Selanjutnya aku naik jendela atas rumah untuk memanggil para tetangga. Mereka datang dengan kebingungan sambil bertanya, “Ada apa wahai Abu Wada’ah?” Aku bertanya, “Hari ini aku dinikahkan oleh Syaikh Sa’id bin Musayyab, sekarang putrinya itu telah dibawa kemari. Kuminta kalian agar menghibur dia sementara aku hendak memanggil ibuku sebab rumahnya jauh dari sini.”

Ada seseorang wanita tua di antara mereka berkata, “Sadarkah engkau dengan apa yang engkau ucapkan? Mana mungkin Sa’id bin Musayyab menikahkan engkau dengan putrinya, sedangkan pinangan al-Walid bin Abdul Malik putra Amirul Mukminin telah ditolak.”

Aku katakan, “Benar, Engkau akan melihatnya di rumahku. Datanglah dan buktikan.”

Beberapa tetanggaku berdatangan dengan rasa penasaran hampir tak percaya, kemudian mereka menyambut dan menghibur istriku itu. Tak lama kemudian ibuku datang. Setelah melihat istriku, dia berpaling kepadaku seraya berkata, “Haram wajahku bagimu kalau engkau tidak membiarkan aku memboyongnya sebagai pengantin yang terhormat.”

Aku katakan, “Terserah ibu.”

Istriku dibawa oleh ibuku. Tiga hari kemudian dia diantarkan kembali kepadaku. Ternyata istriku adalah wanita yang paling cantik di Madinah, paling hafal Kitabullah, dan paling mengerti soal-soal hadis Rasulullah, juga paham akan hak-hak suami.

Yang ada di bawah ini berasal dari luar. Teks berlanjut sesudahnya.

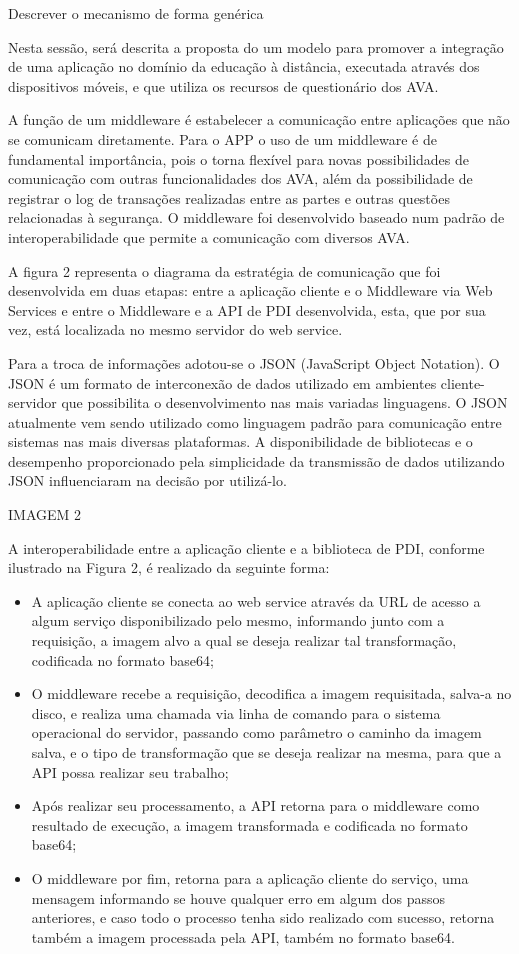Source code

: \documentclass[12pt]{article}
\begin{document}
Descrever o mecanismo de forma genérica

Nesta sessão, será descrita a proposta do um modelo para promover a integração
de uma aplicação no domínio da educação à distância, executada através dos
dispositivos móveis, e que utiliza os recursos de questionário dos AVA.

A função de um middleware é estabelecer a comunicação entre aplicações que
não se comunicam diretamente. Para o APP o uso de um middleware é de fundamental
importância, pois o torna flexível para novas possibilidades de comunicação com outras
funcionalidades dos AVA, além da possibilidade de registrar o log de transações
realizadas entre as partes e outras questões relacionadas à segurança. O middleware foi 
desenvolvido baseado num padrão de interoperabilidade que permite a comunicação
com diversos AVA. 

A figura 2 representa o diagrama da estratégia de comunicação que
foi desenvolvida em duas etapas: entre a aplicação cliente e o Middleware via Web Services e entre
o Middleware e a API de PDI desenvolvida, esta, que por sua vez, está localizada no mesmo servidor do web service.

Para a troca de informações adotou-se o JSON (JavaScript Object Notation). O
JSON é um formato de interconexão de dados utilizado em ambientes cliente-servidor
que possibilita o desenvolvimento nas mais variadas linguagens. O JSON atualmente
vem sendo utilizado como linguagem padrão para comunicação entre sistemas nas mais
diversas plataformas. A disponibilidade de bibliotecas e o desempenho proporcionado
pela simplicidade da transmissão de dados utilizando JSON influenciaram na decisão
por utilizá-lo.


IMAGEM 2

A interoperabilidade entre a aplicação cliente e a biblioteca de PDI, conforme ilustrado na Figura 2, é
realizado da seguinte forma:
\begin{itemize}
	\item A aplicação cliente se conecta ao web service através da URL de acesso a algum serviço disponibilizado pelo mesmo, informando junto com a requisição, a imagem alvo a qual se deseja realizar tal transformação, codificada no formato base64;
	\item O middleware recebe a requisição, decodifica a imagem requisitada, salva-a no disco, e realiza uma chamada via linha de comando para o sistema operacional do servidor, passando como parâmetro o caminho da imagem salva, e o tipo de transformação que se deseja realizar na mesma, para que a API possa realizar seu trabalho;
	\item Após realizar seu processamento, a API retorna para o middleware como resultado de execução, a imagem transformada e codificada no formato base64;
	\item O middleware por fim, retorna para a aplicação cliente do serviço, uma mensagem informando se houve qualquer erro em algum dos passos anteriores, e caso todo o processo tenha sido realizado com sucesso, retorna também a imagem processada pela API, também no formato base64.
\end{itemize}
\end{document}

Sejak saat itu dia tinggal bersamaku. Selama beberapa hari ayah maupun keluarganya tidak ada yang datang. Kemudian aku datang lagi ke halaqah Syaikh di masjid. Aku memberi salam kepadanya. Beliau menjawab, lalu diam. Setelah majelis sepi, tinggal kami berdua, beliau bertanya,

Sa’id: “Bagaimana keadaan istrimu, wahai Abu Wada’ah?”

Aku: “Dia dalam keadaan disukai oleh kawan dan dibenci oleh musuh.”

Sa’id: “Alhamdulillah.”

Sesudah kembali ke rumah, kudapati beliau telah mengirim banyak uang untuk membantu kehidupan kami…”

Mendengar kisah itu, putra-putra Abdul Malik berkomentar, “Sungguh mengherankan orang itu.” Orang yang bercerita itu berkata, “Apa yang mengherankan wahai tuan? Dia memang manusia yang menjadikan dunianya sebagai kendaraan dan perbekalan untuk akhiratnya. Dia membeli untuk diri dan keluarganya, akhirat dengan dunianya. Demi Allah, bukan karena beliau bakhil terhadap putra Amirul Mukminin dan bukannya beliau memandang bahwa al-Walid tidak sebanding dengan putrinya itu. Hanya saja beliau khawatir putrinya akan terpengaruh oleh fitnah dunia ini.

Beliau pernah ditanya oleh seorang kawannya, “Mengapakah Anda menolak pinangan Amirul Mukminin lalu kau nikahkan putrimu dengan orang awam?” Syaikh yang teguh itu menjawab, “Putriku adalah amanat di leherku, maka kupilihkan apa yang sesuai untuk kebaikan dan keselamatan dirinya.”

Beliau ditanya, “Apa maksud Anda wahai Syaikh?”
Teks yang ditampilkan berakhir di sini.